勤行とタントウ功

 前回の更新から四ヶ月たってしまった。なかなかブログを書く暇もなく、忙しくしております。

 お寺の生活には慣れてきたが、やはり仕事との両立はなかなか大変である。武術の練習はさらに時間もエネルギーも足りず、なかなか取り組めていない。

 そうした生活なので少しでも生活に武術を取り入れるべく工夫しているのだが、まず、朝夕の勤行を鍛錬の一環にしようと努力している。
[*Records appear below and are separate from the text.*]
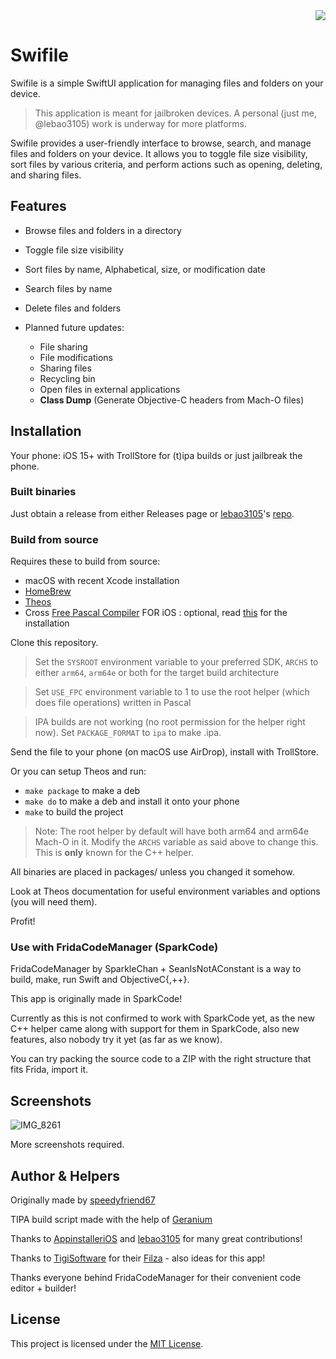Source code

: <div align="right">
	<img src="https://raw.githubusercontent.com/lebao3105/Swifile-FileManager/main/logo.svg">
</div>

# Swifile

Swifile is a simple SwiftUI application for managing files and folders on your device. 

> This application is meant for jailbroken devices. A personal (just me, @lebao3105) work is underway for more platforms.

Swifile provides a user-friendly interface to browse, search, and manage files and folders on your device. It allows you to toggle file size visibility, sort files by various criteria, and perform actions such as opening, deleting, and sharing files.

## Features

- Browse files and folders in a directory
- Toggle file size visibility
- Sort files by name, Alphabetical, size, or modification date
- Search files by name
- Delete files and folders

- Planned future updates:
  - File sharing
  - File modifications
  - Sharing files
  - Recycling bin
  - Open files in external applications
  - **Class Dump** (Generate Objective-C headers from Mach-O files)

## Installation

Your phone: iOS 15+ with TrollStore for (t)ipa builds or just jailbreak the phone.

### Built binaries

Just obtain a release from either Releases page or [lebao3105](https://github.com/lebao3105)'s [repo](https://lebao3105.github.io/repo).

### Build from source

Requires these to build from source:

* macOS with recent Xcode installation
* [HomeBrew](https://brew.sh)
* [Theos](https://theos.dev)
* Cross [Free Pascal Compiler](https://freepascal.org) FOR iOS : optional, read [this](https://forum.lazarus.freepascal.org/index.php?topic=66249.0) for the installation

Clone this repository.

> Set the `SYSROOT` environment variable to your preferred SDK, `ARCHS` to either `arm64`, `arm64e` or both for the target build architecture

> Set `USE_FPC` environment variable to 1 to use the root helper (which does file operations) written in Pascal

> IPA builds are not working (no root permission for the helper right now). Set `PACKAGE_FORMAT` to `ipa` to make .ipa.

Send the file to your phone (on macOS use AirDrop), install with TrollStore.

Or you can setup Theos and run:

* `make package` to make a deb
* `make do` to make a deb and install it onto your phone
* `make` to build the project

> Note: The root helper by default will have both arm64 and arm64e Mach-O in it. Modify the `ARCHS` variable as said above to change this. This is **only** known for the C++ helper.

All binaries are placed in packages/ unless you changed it somehow.

Look at Theos documentation for useful environment variables and options (you will need them).

Profit!

### Use with FridaCodeManager (SparkCode)

FridaCodeManager by SparkleChan + SeanIsNotAConstant is a way to build, make, run Swift and ObjectiveC{,++}.

This app is originally made in SparkCode!

Currently as this is not confirmed to work with SparkCode yet, as the new C++ helper came along with support for them in SparkCode, also new features, also nobody try it yet (as far as we know).

You can try packing the source code to a ZIP with the right structure that fits Frida, import it.

## Screenshots

![IMG_8261](https://github.com/speedyfriend67/Swifile-FileManager/assets/82425907/8d25a2e3-9e33-4476-9001-fee0cd7bd671)

More screenshots required.

## Author & Helpers

Originally made by [speedyfriend67](https://github.com/speedyfriend67)

TIPA build script made with the help of [Geranium](https://github.com/c22dev/Geranium)

Thanks to [AppinstalleriOS](https://github.com/AppInstalleriOSGH) and [lebao3105](https://github.com/lebao3105) for many great contributions!

Thanks to [TigiSoftware](https://www.tigisoftware.com/default/) for their [Filza](https://www.tigisoftware.com/default/?page_id=78) - also ideas for this app!

Thanks everyone behind FridaCodeManager for their convenient code editor + builder!

## License

This project is licensed under the [MIT License](LICENSE).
 私が修行している本應寺では、朝六時半〜八時半、夕の五時半〜六時半の二度、勤行が行われる。敷地続きにある栖岸院で行われる朝の勤行は、大まかにいってお経30分、念仏30分、瞑想15分、回向などで15分。そして本堂隣の観音堂で念仏を中心に30分の行われる。夕方は念仏、瞑想ともに30分ずつである。

 読経や念仏は正座、瞑想は半跏趺坐で行うのだが、このときにタントウのやり方を取り入れている。丹田で呼吸しながら、気を丹田に沈める。腎を充実させる。

 浄土宗では合掌した手は指先を45度前上方に向けるのだが、このとき肩をゆるめ、肘を脇すれすれの位置に置く。肘を脇につけてもいいのだが、そうすると楽になって鍛錬にならないので、少し離すようにしている。

 合掌した手は指をしっかり伸ばすように指導される。これを長時間続けるのはなかなか大変である。また、本来両掌はをピタリと合わせるのだが、合わせてしまうと両手で押し合ってバランスをとり、どうしても肩に力が入ってしまう。そこで私は両掌をつけるかつけないかのすれすれの位置にしておき、肩に力が入らないようにしている。

 手は龍形の時と同じような意識、あるいは大東流の合気上げの鍛錬になるような意識で身体内部を調整する。

 半跏趺坐の場合、手は膝の上に置いて印を結ぶか、両手を丹田の前に置いて法界定印を結ぶ。このときも、しっかり腰を立て、気を丹田に静め、腹式呼吸をゆっくり行う。調子のいいときは手を少し浮かせ、両腕が肩、背中でつながって一本になるように意識して体を調整する。

 こうした工夫で、勤行と武術が少しでも結びつくように工夫しているわけである。

 ただやはり足の鍛錬はどうしても不足して、スネやふくらはぎの筋肉が堕ちてきたのがわかる。代わりに、正座は40分くらいはできるようになったし、座ったときに丹田がきまるようになってきた。

 正座は自然に丹田が養われるようにできているので、日本人の生活から失われてしまったことはつくづく残念である。私の生徒に書道を長く稽古した女性がいるが、二時間以上正座して書道をしていると、自然と正しい姿勢になり、また楽に座るには中心が定まることが必要なので、自然と丹田ができてくるという。

 畳のない家が多くなったが、やはり食事くらいは畳の上に正座してとりたいものだ。これから家を建てようと考えている方は、ぜひ和室をひとつはつくってくださいね。畳はいいものですよ。